The women in the family of the 'cancer-free' infant's father had been diagnosed with breast cancer in their 20's for three generations. And while the fertility expert, Paul Serhal, who cared for the couple is right in saying, "The lasting legacy is the eradication of the transmission of this form of cancer that has blighted these families for generations," this legacy comes at a cost.
In general, prenatal genetic testing poses a risk to the pregnancy and to the health of the fetus. Then there is the issue of what to do with the information if the fetus tested positive. Abortion? Prophylactic mastectomy and oopherectomy (precautionary removal of undiseased breasts and ovaries) when the girl completes adolescence? These maneuvres carry their own health risks.

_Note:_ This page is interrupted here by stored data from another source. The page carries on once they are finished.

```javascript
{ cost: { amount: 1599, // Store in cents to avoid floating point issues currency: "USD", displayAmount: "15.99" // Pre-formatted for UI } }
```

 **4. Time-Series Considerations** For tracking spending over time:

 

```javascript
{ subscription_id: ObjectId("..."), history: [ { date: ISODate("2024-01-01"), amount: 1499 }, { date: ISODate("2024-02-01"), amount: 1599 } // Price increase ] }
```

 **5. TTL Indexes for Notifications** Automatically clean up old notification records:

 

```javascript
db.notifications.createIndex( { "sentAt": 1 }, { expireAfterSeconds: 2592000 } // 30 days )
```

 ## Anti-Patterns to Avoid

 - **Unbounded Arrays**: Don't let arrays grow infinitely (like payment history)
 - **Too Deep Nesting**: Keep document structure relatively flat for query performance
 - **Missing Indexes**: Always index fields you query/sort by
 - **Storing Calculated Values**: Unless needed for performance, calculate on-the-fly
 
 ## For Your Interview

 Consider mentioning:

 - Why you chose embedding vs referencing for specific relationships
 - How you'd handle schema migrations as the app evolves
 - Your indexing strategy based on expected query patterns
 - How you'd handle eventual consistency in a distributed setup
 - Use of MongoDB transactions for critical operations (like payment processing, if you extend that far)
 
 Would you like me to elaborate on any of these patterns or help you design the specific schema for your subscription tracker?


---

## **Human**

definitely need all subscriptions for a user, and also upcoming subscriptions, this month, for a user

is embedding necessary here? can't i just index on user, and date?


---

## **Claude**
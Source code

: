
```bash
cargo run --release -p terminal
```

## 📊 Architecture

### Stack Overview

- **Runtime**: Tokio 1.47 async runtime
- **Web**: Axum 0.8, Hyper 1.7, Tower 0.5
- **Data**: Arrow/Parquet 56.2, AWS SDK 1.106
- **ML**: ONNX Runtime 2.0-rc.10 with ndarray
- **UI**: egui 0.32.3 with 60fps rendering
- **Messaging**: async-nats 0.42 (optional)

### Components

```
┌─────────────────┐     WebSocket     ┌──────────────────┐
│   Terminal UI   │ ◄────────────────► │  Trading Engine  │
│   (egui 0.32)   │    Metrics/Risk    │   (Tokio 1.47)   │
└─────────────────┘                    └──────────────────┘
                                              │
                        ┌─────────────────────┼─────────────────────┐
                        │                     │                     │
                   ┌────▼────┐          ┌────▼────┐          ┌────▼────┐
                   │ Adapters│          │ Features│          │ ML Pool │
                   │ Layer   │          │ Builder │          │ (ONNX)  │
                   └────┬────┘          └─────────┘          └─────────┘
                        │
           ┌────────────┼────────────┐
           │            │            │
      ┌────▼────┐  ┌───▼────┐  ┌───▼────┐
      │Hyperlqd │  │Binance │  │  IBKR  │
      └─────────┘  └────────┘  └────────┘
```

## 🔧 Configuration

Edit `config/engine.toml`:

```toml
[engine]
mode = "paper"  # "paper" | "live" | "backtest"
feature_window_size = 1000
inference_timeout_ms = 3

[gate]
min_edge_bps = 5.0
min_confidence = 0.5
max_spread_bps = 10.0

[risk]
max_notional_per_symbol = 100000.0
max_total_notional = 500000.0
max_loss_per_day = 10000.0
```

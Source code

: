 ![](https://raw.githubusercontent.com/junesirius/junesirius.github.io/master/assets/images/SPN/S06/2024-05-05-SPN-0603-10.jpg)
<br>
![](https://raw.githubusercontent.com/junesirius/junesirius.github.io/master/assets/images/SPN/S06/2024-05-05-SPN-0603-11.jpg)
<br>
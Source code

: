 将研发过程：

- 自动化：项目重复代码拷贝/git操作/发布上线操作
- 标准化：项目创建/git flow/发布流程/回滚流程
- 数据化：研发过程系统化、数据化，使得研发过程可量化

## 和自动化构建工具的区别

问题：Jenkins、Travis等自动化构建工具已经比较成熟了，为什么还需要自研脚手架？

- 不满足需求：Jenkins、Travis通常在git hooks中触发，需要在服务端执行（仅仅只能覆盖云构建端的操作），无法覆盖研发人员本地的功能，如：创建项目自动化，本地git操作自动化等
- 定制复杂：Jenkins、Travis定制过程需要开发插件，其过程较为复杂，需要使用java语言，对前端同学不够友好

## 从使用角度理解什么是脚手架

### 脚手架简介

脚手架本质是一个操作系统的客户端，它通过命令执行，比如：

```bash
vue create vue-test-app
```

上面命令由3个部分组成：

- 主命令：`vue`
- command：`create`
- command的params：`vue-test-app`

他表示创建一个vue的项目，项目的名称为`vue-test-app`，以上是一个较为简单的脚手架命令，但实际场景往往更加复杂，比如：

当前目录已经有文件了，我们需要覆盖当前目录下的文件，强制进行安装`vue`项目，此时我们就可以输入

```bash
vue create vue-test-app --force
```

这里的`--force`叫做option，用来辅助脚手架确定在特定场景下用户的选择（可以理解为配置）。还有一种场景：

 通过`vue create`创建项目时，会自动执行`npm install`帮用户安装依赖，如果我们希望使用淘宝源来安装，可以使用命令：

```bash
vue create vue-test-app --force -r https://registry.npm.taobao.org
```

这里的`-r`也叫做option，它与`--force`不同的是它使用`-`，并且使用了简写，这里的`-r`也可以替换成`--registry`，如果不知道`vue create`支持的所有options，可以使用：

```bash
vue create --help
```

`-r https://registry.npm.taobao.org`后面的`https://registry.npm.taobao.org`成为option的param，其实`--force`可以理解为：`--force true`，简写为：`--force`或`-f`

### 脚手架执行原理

In this case, preimplantation evaluation was done. Multiple embryos were created from the parents' gametes (sperm and eggs) in a lab, and then tested for the mutation. The winning embryo of the implantation lottery gets the privilege of gestating. This technique has the advantage of avoiding a decision about abortion or later decisions on prophylactic surgery.
I considered becoming a medical geneticist when I started my medical career. The science is fascinating, and builds upon my undergraduate genetics degree. But I did a summer as a student working in a medical genetics clinic and found the profession profoundly frustrating. Here were people of all ages for whom you could diagnose a condition that you could rarely do anything about.
Conditions like phenylketonuria and other inherited disorders of metabolism notwithstanding, medical genetics is essentially a diagnostic specialty with virtually no opportunity for treatment. You can tell people that they will develop Huntington disease, a debilitating progressive neurologic disorder, but you can't prevent or forestall it. You can diagnose them with Marfan syndrome and warn them of the possibility of a fatal aortic dissection. Can't correct the problem. You can diagnose them with BRCA1 or 2 mutations and advise them of the near certainty that if they live long enough, they will develop breast or ovarian cancer. The solution? Mastectomy and oopherectomy.
The really egregious thing about the BBC report that prompted me to start this post in the first place was Serhal stating, "The parents will have been spared the risk of inflicting this disease on their daughter." Serhal's biases are exposed here. He appears to feel that carriers who do not take the precaution of screening their embryos are deliberately causing them harm. If he had used the word "transmitting" instead of "inflicting," I would have no quarrel. But he didn't. He implies the recklessness of parents without the scruples of his clients, if not outright maliciousness.
Is he right? Are parents with the mutation who don't get their embryos tested "inflicting" the condition on their children?
While Serhal eagerly accepts the accolades of his accomplishment, consider the implications of this innovation, good and bad. The world is imperfect, and any interested observer can see that our solutions often lead to new problems. What about the cost, risk, and invasiveness of the procedure? What about choosing not to conceive? What about adoption? What about the precedent? The vilification of choosing to conceive naturally? Will criminalization be far behind?